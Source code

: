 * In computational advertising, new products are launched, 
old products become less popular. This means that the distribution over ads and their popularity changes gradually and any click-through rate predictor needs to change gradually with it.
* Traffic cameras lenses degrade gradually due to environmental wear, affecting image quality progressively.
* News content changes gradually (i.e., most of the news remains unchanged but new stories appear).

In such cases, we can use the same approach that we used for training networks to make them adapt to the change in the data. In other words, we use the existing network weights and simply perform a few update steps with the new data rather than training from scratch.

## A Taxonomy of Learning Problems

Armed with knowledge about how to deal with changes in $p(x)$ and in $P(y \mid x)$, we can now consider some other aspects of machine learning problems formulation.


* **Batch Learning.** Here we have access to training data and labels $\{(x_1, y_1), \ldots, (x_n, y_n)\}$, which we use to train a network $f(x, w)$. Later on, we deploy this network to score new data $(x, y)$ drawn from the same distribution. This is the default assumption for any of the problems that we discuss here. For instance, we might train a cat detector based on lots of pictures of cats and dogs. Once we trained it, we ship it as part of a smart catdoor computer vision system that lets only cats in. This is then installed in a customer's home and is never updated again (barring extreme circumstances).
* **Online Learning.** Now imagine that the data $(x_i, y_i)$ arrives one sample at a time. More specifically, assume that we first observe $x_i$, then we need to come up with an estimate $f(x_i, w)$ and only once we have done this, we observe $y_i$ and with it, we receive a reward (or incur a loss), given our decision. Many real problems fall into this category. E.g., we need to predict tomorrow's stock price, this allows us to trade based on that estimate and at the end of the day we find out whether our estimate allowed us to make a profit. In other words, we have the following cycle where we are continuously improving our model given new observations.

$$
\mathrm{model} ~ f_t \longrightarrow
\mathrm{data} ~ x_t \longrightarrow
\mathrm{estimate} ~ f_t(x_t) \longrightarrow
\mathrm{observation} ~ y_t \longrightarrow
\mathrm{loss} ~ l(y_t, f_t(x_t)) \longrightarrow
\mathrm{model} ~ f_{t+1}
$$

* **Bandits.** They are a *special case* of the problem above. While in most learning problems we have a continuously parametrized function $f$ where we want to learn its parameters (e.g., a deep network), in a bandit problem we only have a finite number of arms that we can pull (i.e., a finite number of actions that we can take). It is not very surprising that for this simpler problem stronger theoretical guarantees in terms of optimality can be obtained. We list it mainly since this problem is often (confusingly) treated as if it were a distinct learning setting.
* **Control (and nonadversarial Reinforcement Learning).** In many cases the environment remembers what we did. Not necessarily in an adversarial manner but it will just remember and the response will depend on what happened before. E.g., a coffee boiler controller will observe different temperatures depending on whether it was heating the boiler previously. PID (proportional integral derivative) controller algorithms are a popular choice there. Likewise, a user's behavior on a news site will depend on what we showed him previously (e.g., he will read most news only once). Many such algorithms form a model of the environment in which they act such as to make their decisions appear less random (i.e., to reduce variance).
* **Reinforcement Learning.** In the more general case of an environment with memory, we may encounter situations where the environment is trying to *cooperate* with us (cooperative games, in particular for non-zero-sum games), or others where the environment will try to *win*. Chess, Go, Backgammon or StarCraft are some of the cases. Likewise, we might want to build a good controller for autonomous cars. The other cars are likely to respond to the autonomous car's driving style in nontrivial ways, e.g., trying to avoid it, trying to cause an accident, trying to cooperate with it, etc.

+++

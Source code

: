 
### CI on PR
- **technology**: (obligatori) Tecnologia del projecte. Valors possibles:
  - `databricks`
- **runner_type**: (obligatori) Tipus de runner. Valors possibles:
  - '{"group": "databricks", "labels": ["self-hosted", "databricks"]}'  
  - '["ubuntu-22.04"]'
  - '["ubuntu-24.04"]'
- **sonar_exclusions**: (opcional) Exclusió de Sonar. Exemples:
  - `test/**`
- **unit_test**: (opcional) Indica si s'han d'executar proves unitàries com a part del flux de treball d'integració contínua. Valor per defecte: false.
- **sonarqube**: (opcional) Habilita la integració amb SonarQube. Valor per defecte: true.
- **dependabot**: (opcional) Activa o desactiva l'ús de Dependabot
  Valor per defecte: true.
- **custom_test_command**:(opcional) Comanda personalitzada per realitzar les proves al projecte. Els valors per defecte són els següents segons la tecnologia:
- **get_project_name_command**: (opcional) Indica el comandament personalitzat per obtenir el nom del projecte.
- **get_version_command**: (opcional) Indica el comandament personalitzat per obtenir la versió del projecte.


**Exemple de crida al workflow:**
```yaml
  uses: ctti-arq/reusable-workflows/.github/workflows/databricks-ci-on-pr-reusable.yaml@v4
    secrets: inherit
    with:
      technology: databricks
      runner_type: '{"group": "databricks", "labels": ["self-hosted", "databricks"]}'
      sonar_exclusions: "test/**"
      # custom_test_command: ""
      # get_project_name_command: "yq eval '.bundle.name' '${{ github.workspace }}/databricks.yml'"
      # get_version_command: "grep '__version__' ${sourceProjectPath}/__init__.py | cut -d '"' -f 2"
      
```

+++

**What to do:** Find the word "loss" in the listing above. Copy each line where it appears.

**Result below:**
* **Online Learning.** Now imagine that the data $(x_i, y_i)$ arrives one sample at a time. More specifically, assume that we first observe $x_i$, then we need to come up with an estimate $f(x_i, w)$ and only once we have done this, we observe $y_i$ and with it, we receive a reward (or incur a loss), given our decision. Many real problems fall into this category. E.g., we need to predict tomorrow's stock price, this allows us to trade based on that estimate and at the end of the day we find out whether our estimate allowed us to make a profit. In other words, we have the following cycle where we are continuously improving our model given new observations.
\mathrm{loss} ~ l(y_t, f_t(x_t)) \longrightarrow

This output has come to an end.